Domestic violence, brain injury and psychological trauma
A cause of brain injury that has been under-reported is domestic violence. Often the victims of domestic violence do not seek health care after the assault or they live in areas where the healthcare services lack the expertise and resources to identify brain injury. The nature of the victim’s relationship with the perpetrator may further prevent them from calling for help from the police, advocacy organizations or healthcare professionals. They may be one among several victims in a family or they be the one who absorbs the abuse to protect the others. Domestic violence is not confined to the poor, it occurs in all economic groups and involves men as well as women and children. For many it’s “a private issue” or “secret” that is kept hidden.
In the aftermath of abuse, the consequences of brain injury may be confused with mental health or substance abuse problems and not understood as the outcome of repeated blows to the head or strangulation attempts depriving the victim of oxygen during a violent attack by a domestic partner. The person who is agitated, depressed, forgetful, confused, having slurred speech, experiencing headaches, pain, vertigo and other physical symptoms that we associate with brain injury may be not appropriately diagnosed and treated. In situations were the abuse is ongoing, the effects of repeated brain injury are cumulative and not unlike those experienced by a boxer or football player who has had multiple concussions. Health care professionals need training in recognizing that the pattern of symptoms following domestic abuse may, in fact, be brain injury and learn to look for the real cause of problems.
In studies of the prison populations in many states, more female inmates were found to have experienced brain injuries than males.
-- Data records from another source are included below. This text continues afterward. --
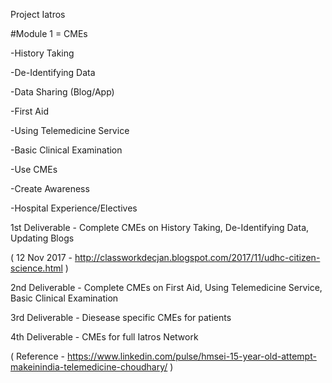 Project Iatros

#Module 1 = CMEs

-History Taking

-De-Identifying Data

-Data Sharing (Blog/App)

-First Aid

-Using Telemedicine Service

-Basic Clinical Examination

-Use CMEs

-Create Awareness

-Hospital Experience/Electives





1st Deliverable - Complete CMEs on History Taking, De-Identifying Data, Updating Blogs

( 12 Nov 2017 - http://classworkdecjan.blogspot.com/2017/11/udhc-citizen-science.html )

2nd Deliverable - Complete CMEs on First Aid, Using Telemedicine Service, Basic Clinical Examination

3rd Deliverable - Diesease specific CMEs for patients

4th Deliverable - CMEs for full Iatros Network


( Reference - https://www.linkedin.com/pulse/hmsei-15-year-old-attempt-makeinindia-telemedicine-choudhary/ )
The higher rate of injuries was correlated with exposure to domestic violence. Do the behavioral and cognitive effects of brain injury account for some of the problems which land women in prison?
And, then we have the toll of psychological trauma, of living in fear of each attack and of the next event which could happen tomorrow or at any minute in a relationship characterized by explosive violence. Coupled with the effects of brain injury, PTSD symptoms are real and complicating factors.
As healthcare professionals we need to increase our awareness of domestic violence as a cause of traumatic brain injury and understand the cumulative and total effects of violence on the person. The victims of domestic violence are exposed to enormous and ongoing risk for severe brain injury and psychological problems stemming from trauma.